Guardianship Practitioners Forum
The Guardianship Practitioners Forum has been established for front-line workers to explore the statutory role of LA Welfare Guardianship and supervision of private Guardians to enhance our capabilities of effectively carrying out this role. Colleagues from the MHO team will be participating in the forum to ground discussion in the principles of the Act, answer questions and enrich the discussions.
Aspects of decision making such as autonomy and protection; care and control; the nature of vulnerability; relationship building and maintenance; attitudes towards risk and support, and appropriate challenge of private guardians, are at the heart of decision making. Therefore, we aim to create a space which gives these concepts their rightful recognition to enhance our confidence in decision-making.

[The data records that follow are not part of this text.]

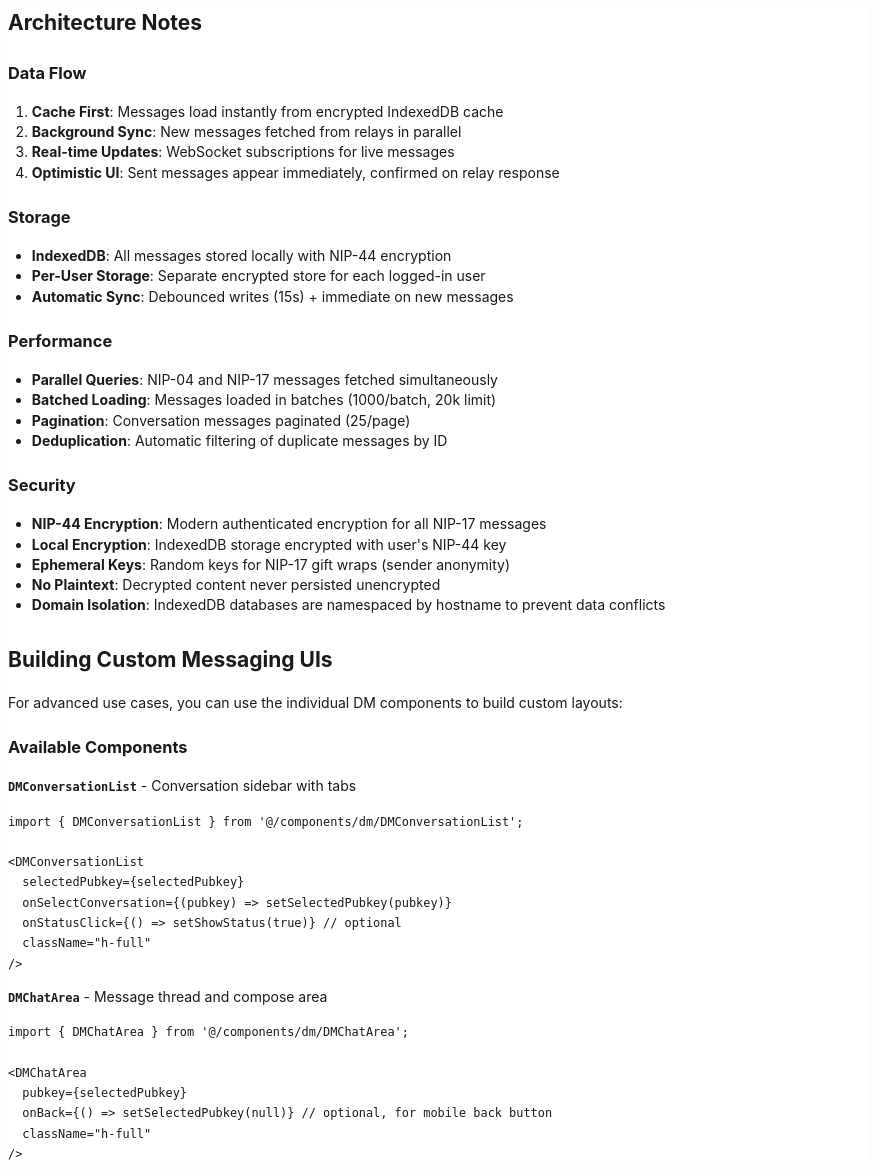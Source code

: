 ## Architecture Notes

### Data Flow
1. **Cache First**: Messages load instantly from encrypted IndexedDB cache
2. **Background Sync**: New messages fetched from relays in parallel
3. **Real-time Updates**: WebSocket subscriptions for live messages
4. **Optimistic UI**: Sent messages appear immediately, confirmed on relay response

### Storage
- **IndexedDB**: All messages stored locally with NIP-44 encryption
- **Per-User Storage**: Separate encrypted store for each logged-in user
- **Automatic Sync**: Debounced writes (15s) + immediate on new messages

### Performance
- **Parallel Queries**: NIP-04 and NIP-17 messages fetched simultaneously
- **Batched Loading**: Messages loaded in batches (1000/batch, 20k limit)
- **Pagination**: Conversation messages paginated (25/page)
- **Deduplication**: Automatic filtering of duplicate messages by ID

### Security
- **NIP-44 Encryption**: Modern authenticated encryption for all NIP-17 messages
- **Local Encryption**: IndexedDB storage encrypted with user's NIP-44 key
- **Ephemeral Keys**: Random keys for NIP-17 gift wraps (sender anonymity)
- **No Plaintext**: Decrypted content never persisted unencrypted
- **Domain Isolation**: IndexedDB databases are namespaced by hostname to prevent data conflicts

## Building Custom Messaging UIs

For advanced use cases, you can use the individual DM components to build custom layouts:

### Available Components

**`DMConversationList`** - Conversation sidebar with tabs
```tsx
import { DMConversationList } from '@/components/dm/DMConversationList';

<DMConversationList
  selectedPubkey={selectedPubkey}
  onSelectConversation={(pubkey) => setSelectedPubkey(pubkey)}
  onStatusClick={() => setShowStatus(true)} // optional
  className="h-full"
/>
```

**`DMChatArea`** - Message thread and compose area
```tsx
import { DMChatArea } from '@/components/dm/DMChatArea';

<DMChatArea
  pubkey={selectedPubkey}
  onBack={() => setSelectedPubkey(null)} // optional, for mobile back button
  className="h-full"
/>
```
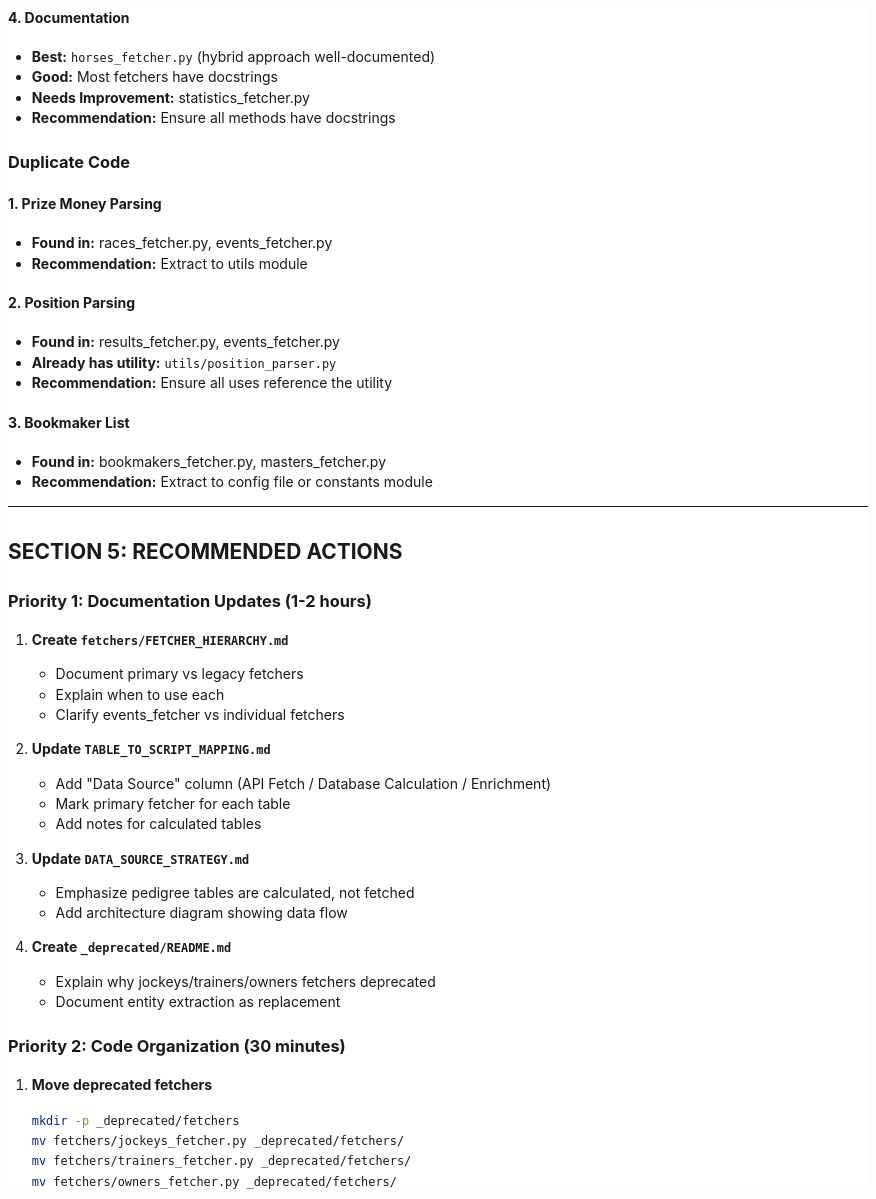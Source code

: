 #### 4. Documentation
- **Best:** `horses_fetcher.py` (hybrid approach well-documented)
- **Good:** Most fetchers have docstrings
- **Needs Improvement:** statistics_fetcher.py
- **Recommendation:** Ensure all methods have docstrings

### Duplicate Code

#### 1. Prize Money Parsing
- **Found in:** races_fetcher.py, events_fetcher.py
- **Recommendation:** Extract to utils module

#### 2. Position Parsing
- **Found in:** results_fetcher.py, events_fetcher.py
- **Already has utility:** `utils/position_parser.py`
- **Recommendation:** Ensure all uses reference the utility

#### 3. Bookmaker List
- **Found in:** bookmakers_fetcher.py, masters_fetcher.py
- **Recommendation:** Extract to config file or constants module

---

## SECTION 5: RECOMMENDED ACTIONS

### Priority 1: Documentation Updates (1-2 hours)

1. **Create `fetchers/FETCHER_HIERARCHY.md`**
   - Document primary vs legacy fetchers
   - Explain when to use each
   - Clarify events_fetcher vs individual fetchers

2. **Update `TABLE_TO_SCRIPT_MAPPING.md`**
   - Add "Data Source" column (API Fetch / Database Calculation / Enrichment)
   - Mark primary fetcher for each table
   - Add notes for calculated tables

3. **Update `DATA_SOURCE_STRATEGY.md`**
   - Emphasize pedigree tables are calculated, not fetched
   - Add architecture diagram showing data flow

4. **Create `_deprecated/README.md`**
   - Explain why jockeys/trainers/owners fetchers deprecated
   - Document entity extraction as replacement

### Priority 2: Code Organization (30 minutes)

1. **Move deprecated fetchers**
   ```bash
   mkdir -p _deprecated/fetchers
   mv fetchers/jockeys_fetcher.py _deprecated/fetchers/
   mv fetchers/trainers_fetcher.py _deprecated/fetchers/
   mv fetchers/owners_fetcher.py _deprecated/fetchers/
   ```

Social workers will have the opportunity to bring cases which are posing dilemmas, or to share reflections and learning of cases, past and present. Initially the forum will be facilitated by Claire Ferrier and Lorna Davage to establish it, in the hope that this role can be shared by others.
“Reflection is often promoted as an individual activity in education, but group-based reflective approaches offer enhanced learning opportunities. They harness the potential of wider perspectives, support the development of co-operative capabilities, emotional resilience and critical thinking skills; and offer containment (a sense of safety for decision making)”.
Guardianship Practitioners Forum Dates:
03 November 2020 Time: 13:30 - 14:30
01 December 2020 Time: 13:30 - 14:30
We would ask that you share some thoughts, dilemmas, areas of development or interest related to Guardianship. Please send to Lorna or Claire in advance of the meeting.
Global Definition of the Social Work Profession
“Social work is a practice-based profession and an academic discipline that promotes social change and development, social cohesion, and the empowerment and liberation of people. Principles of social justice, human rights, collective responsibility and respect for diversities are central to social work. Underpinned by theories of social work, social sciences, humanities and indigenous knowledge, social work engages people and structures to address life challenges and enhance wellbeing. The above definition may be amplified at national and/or regional levels.”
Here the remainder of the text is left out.